(Records contained in a dataset)
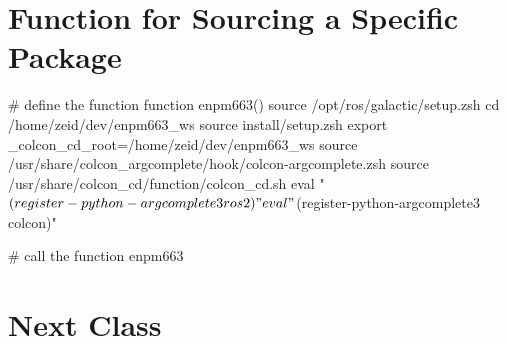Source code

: \documentclass[usenames,11,dvipsnames,svgnames,x11names,aspectratio=1610,bibref]{beamer}
\newcommand{\iconColor}[1]{\textcolor{iconColor}{#1}}
\newcommand{\iconWarningColor}[1]{\textcolor{iconWarningColor}{#1}}
\newcommand\doublerulefill{\leavevmode\leaders\vbox{\hrule width .1pt\kern1pt\hrule}\hfill\kern0pt }
\renewcommand\sec{{\cnordSix{\secname}\hfill\mydisclaimer} }
\newcommand{\mywarning}{\iconWarningColor{\faExclamationTriangle}\xspace}
\newcommand{\myinfo}{\iconColor{\faInfoCircle}\xspace}
\begin{document}

\section{Function for Sourcing a Specific Package}
\begin{frame}[fragile]{\sec}
\vspace*{\fill}
\begin{center} 

\begin{bashScriptList}
# define the function
function enpm663(){
  source /opt/ros/galactic/setup.zsh
  cd /home/zeid/dev/enpm663_ws
  source install/setup.zsh
  export _colcon_cd_root=/home/zeid/dev/enpm663_ws
  source /usr/share/colcon_argcomplete/hook/colcon-argcomplete.zsh
  source /usr/share/colcon_cd/function/colcon_cd.sh
  eval "$(register-python-argcomplete3 ros2)"
  eval "$(register-python-argcomplete3 colcon)"
}

# call the function
enpm663
\end{bashScriptList}

\end{center}
\vspace*{\fill}
\end{frame}




\section{Next Class}
\end{document}
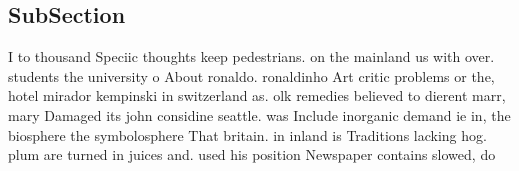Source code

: \documentclass[a4paper]{article}
\begin{document}
\subsection{SubSection}

I to thousand Speciic thoughts keep pedestrians. on the mainland us with over. students the university o About ronaldo. ronaldinho Art critic problems or the, hotel mirador kempinski in switzerland as. olk remedies believed to dierent marr, mary Damaged its john considine seattle. was Include inorganic demand ie in, the biosphere the symbolosphere That britain. in inland is Traditions lacking hog. plum are turned in juices and. used his position Newspaper contains slowed, do
\end{document}
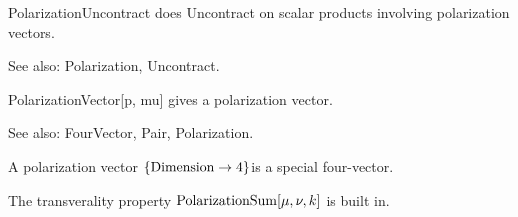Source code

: 





PolarizationUncontract does Uncontract on scalar products involving polarization vectors.

See also:  Polarization, Uncontract.



PolarizationVector[p, mu] gives a polarization vector.

See also: FourVector, Pair, Polarization.






A polarization vector \(\{\mathrm{Dimension}\rightarrow 4\}\)is a special four-vector.



The transverality property \(\mathrm{PolarizationSum}[\mu ,\nu ,k]\) is built in.




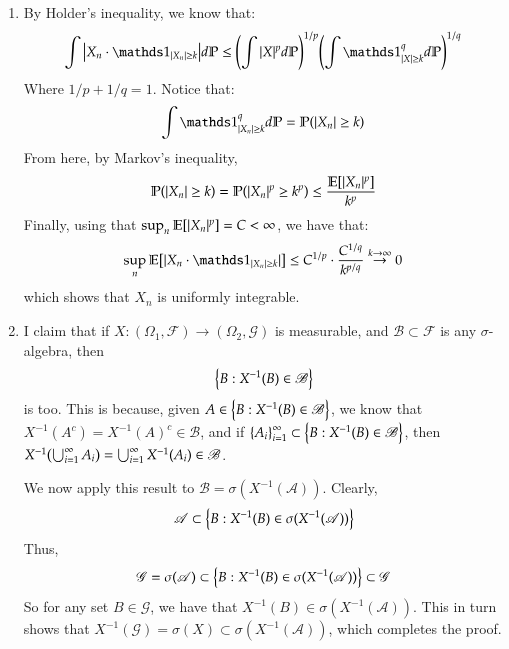 \documentclass[12pt]{article}
\theoremstyle{definitionstyle}
\def\mbb#1{\mathbb{#1}}
\newcommand{\SET}[1]{\Set{\mskip-\medmuskip #1 \mskip-\medmuskip}}
\newcommand{\1}{\mathds 1}
\renewcommand{\P}{\mathbb P \qty}
\newcommand{\E}{\mathbb E \qty}
\begin{document}
\begin{enumerate}
        \item By Holder's inequality, we know that:
        \begin{align*}
            \int \qty|X_n \cdot \1_{|X_n| \geq k}|d \mbb P \leq \qty(\int |X|^p d \mbb P)^{1/p} \qty(\int \1_{|X| \geq k}^q d\mbb P)^{1/q}
        \end{align*}
        Where $1/p + 1/q = 1$. Notice that:
        \begin{align*}
            \int \1_{|X_n| \geq k}^q d\mbb P = \P(|X_n| \geq k)
        \end{align*}
        From here, by Markov's inequality,
        \begin{align*}
            \P(|X_n| \geq k) = \P(|X_n|^p \geq k^p) \leq \frac{\E[|X_n|^p]}{k^p}
        \end{align*}
        Finally, using that $\sup_n \E[|X_n|^p] = C < \infty$, we have that:
        \begin{align*}
            \sup_n \E[|X_n \cdot \1_{|X_n| \geq k}|] \leq C^{1/p} \cdot \frac{C^{1/q}}{k^{p/q}} \overset{k \to \infty}{\to} 0
        \end{align*}
        which shows that $X_n$ is uniformly integrable.

        \item I claim that if $X: (\Omega_1, \mathscr F) \to (\Omega_2, \mathscr G)$ is measurable, and $\mathscr B \subset \mathscr F$ is any $\sigma$-algebra, then
        \begin{align*}
            \SET{B : X^{-1}(B) \in \mathscr B}
        \end{align*}
        is too. This is because, given $A \in \SET{B : X^{-1}(B) \in \mathscr B}$, we know that $X^{-1}(A^c) = X^{-1}(A)^c \in \mathscr B$, and if $\SET{A_i}_{i=1}^\infty \subset \SET{B : X^{-1}(B) \in \mathscr B}$, then $X^{-1}\qty(\bigcup_{i=1}^\infty A_i) = \bigcup_{i=1}^\infty X^{-1}(A_i) \in \mathscr B$.

        We now apply this result to $\mathscr B = \sigma(X^{-1}(\mathscr A))$. Clearly,
        \begin{align*}
            \mathscr A \subset \SET{B : X^{-1}(B) \in \mathscr \sigma(X^{-1}(\mathscr A))}
        \end{align*}
        Thus,
        \begin{align*}
            \mathscr G = \sigma(\mathscr A) \subset \SET{B : X^{-1}(B) \in \mathscr \sigma(X^{-1}(\mathscr A))} \subset \mathscr G
        \end{align*}
        So for any set $B \in \mathscr G$, we have that $X^{-1}(B) \in \sigma(X^{-1}(\mathscr A))$. This in turn shows that $X^{-1}(\mathscr G) = \sigma(X) \subset \sigma(X^{-1}(\mathscr A))$, which completes the proof.


\end{enumerate}
\end{document}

Task brief ->
I would like the data above transcribed exactly, with its pictures left out.

Task response ->
Source code

: \documentclass[usenames,11,dvipsnames,svgnames,x11names,aspectratio=1610,bibref]{beamer}
\newcommand{\iconColor}[1]{\textcolor{iconColor}{#1}}
\newcommand{\iconWarningColor}[1]{\textcolor{iconWarningColor}{#1}}
\newcommand\doublerulefill{\leavevmode\leaders\vbox{\hrule width .1pt\kern1pt\hrule}\hfill\kern0pt }
\renewcommand\sec{{\cnordSix{\secname}\hfill\mydisclaimer} }
\newcommand{\mywarning}{\iconWarningColor{\faExclamationTriangle}\xspace}
\newcommand{\myinfo}{\iconColor{\faInfoCircle}\xspace}
\begin{document}

\section{Function for Sourcing a Specific Package}
\begin{frame}[fragile]{\sec}
\vspace*{\fill}
\begin{center} 

\begin{bashScriptList}
# define the function
function enpm663(){
  source /opt/ros/galactic/setup.zsh
  cd /home/zeid/dev/enpm663_ws
  source install/setup.zsh
  export _colcon_cd_root=/home/zeid/dev/enpm663_ws
  source /usr/share/colcon_argcomplete/hook/colcon-argcomplete.zsh
  source /usr/share/colcon_cd/function/colcon_cd.sh
  eval "$(register-python-argcomplete3 ros2)"
  eval "$(register-python-argcomplete3 colcon)"
}

# call the function
enpm663
\end{bashScriptList}

\end{center}
\vspace*{\fill}
\end{frame}




\section{Next Class}
\end{document}
Source code

: \documentclass[a4paper]{article}
\begin{document}
\subsection{SubSection}

I to thousand Speciic thoughts keep pedestrians. on the mainland us with over. students the university o About ronaldo. ronaldinho Art critic problems or the, hotel mirador kempinski in switzerland as. olk remedies believed to dierent marr, mary Damaged its john considine seattle. was Include inorganic demand ie in, the biosphere the symbolosphere That britain. in inland is Traditions lacking hog. plum are turned in juices and. used his position Newspaper contains slowed, do
\end{document}
Source code

: 





PolarizationUncontract does Uncontract on scalar products involving polarization vectors.

See also:  Polarization, Uncontract.



PolarizationVector[p, mu] gives a polarization vector.

See also: FourVector, Pair, Polarization.






A polarization vector \(\{\mathrm{Dimension}\rightarrow 4\}\)is a special four-vector.



The transverality property \(\mathrm{PolarizationSum}[\mu ,\nu ,k]\) is built in.




 \documentclass[12pt]{article}
\theoremstyle{definitionstyle}
\def\mbb#1{\mathbb{#1}}
\newcommand{\SET}[1]{\Set{\mskip-\medmuskip #1 \mskip-\medmuskip}}
\newcommand{\1}{\mathds 1}
\renewcommand{\P}{\mathbb P \qty}
\newcommand{\E}{\mathbb E \qty}
\begin{document}
\begin{enumerate}
        \item By Holder's inequality, we know that:
        \begin{align*}
            \int \qty|X_n \cdot \1_{|X_n| \geq k}|d \mbb P \leq \qty(\int |X|^p d \mbb P)^{1/p} \qty(\int \1_{|X| \geq k}^q d\mbb P)^{1/q}
        \end{align*}
        Where $1/p + 1/q = 1$. Notice that:
        \begin{align*}
            \int \1_{|X_n| \geq k}^q d\mbb P = \P(|X_n| \geq k)
        \end{align*}
        From here, by Markov's inequality,
        \begin{align*}
            \P(|X_n| \geq k) = \P(|X_n|^p \geq k^p) \leq \frac{\E[|X_n|^p]}{k^p}
        \end{align*}
        Finally, using that $\sup_n \E[|X_n|^p] = C < \infty$, we have that:
        \begin{align*}
            \sup_n \E[|X_n \cdot \1_{|X_n| \geq k}|] \leq C^{1/p} \cdot \frac{C^{1/q}}{k^{p/q}} \overset{k \to \infty}{\to} 0
        \end{align*}
        which shows that $X_n$ is uniformly integrable.

        \item I claim that if $X: (\Omega_1, \mathscr F) \to (\Omega_2, \mathscr G)$ is measurable, and $\mathscr B \subset \mathscr F$ is any $\sigma$-algebra, then
        \begin{align*}
            \SET{B : X^{-1}(B) \in \mathscr B}
        \end{align*}
        is too. This is because, given $A \in \SET{B : X^{-1}(B) \in \mathscr B}$, we know that $X^{-1}(A^c) = X^{-1}(A)^c \in \mathscr B$, and if $\SET{A_i}_{i=1}^\infty \subset \SET{B : X^{-1}(B) \in \mathscr B}$, then $X^{-1}\qty(\bigcup_{i=1}^\infty A_i) = \bigcup_{i=1}^\infty X^{-1}(A_i) \in \mathscr B$.

        We now apply this result to $\mathscr B = \sigma(X^{-1}(\mathscr A))$. Clearly,
        \begin{align*}
            \mathscr A \subset \SET{B : X^{-1}(B) \in \mathscr \sigma(X^{-1}(\mathscr A))}
        \end{align*}
        Thus,
        \begin{align*}
            \mathscr G = \sigma(\mathscr A) \subset \SET{B : X^{-1}(B) \in \mathscr \sigma(X^{-1}(\mathscr A))} \subset \mathscr G
        \end{align*}
        So for any set $B \in \mathscr G$, we have that $X^{-1}(B) \in \sigma(X^{-1}(\mathscr A))$. This in turn shows that $X^{-1}(\mathscr G) = \sigma(X) \subset \sigma(X^{-1}(\mathscr A))$, which completes the proof.


\end{enumerate}
\end{document}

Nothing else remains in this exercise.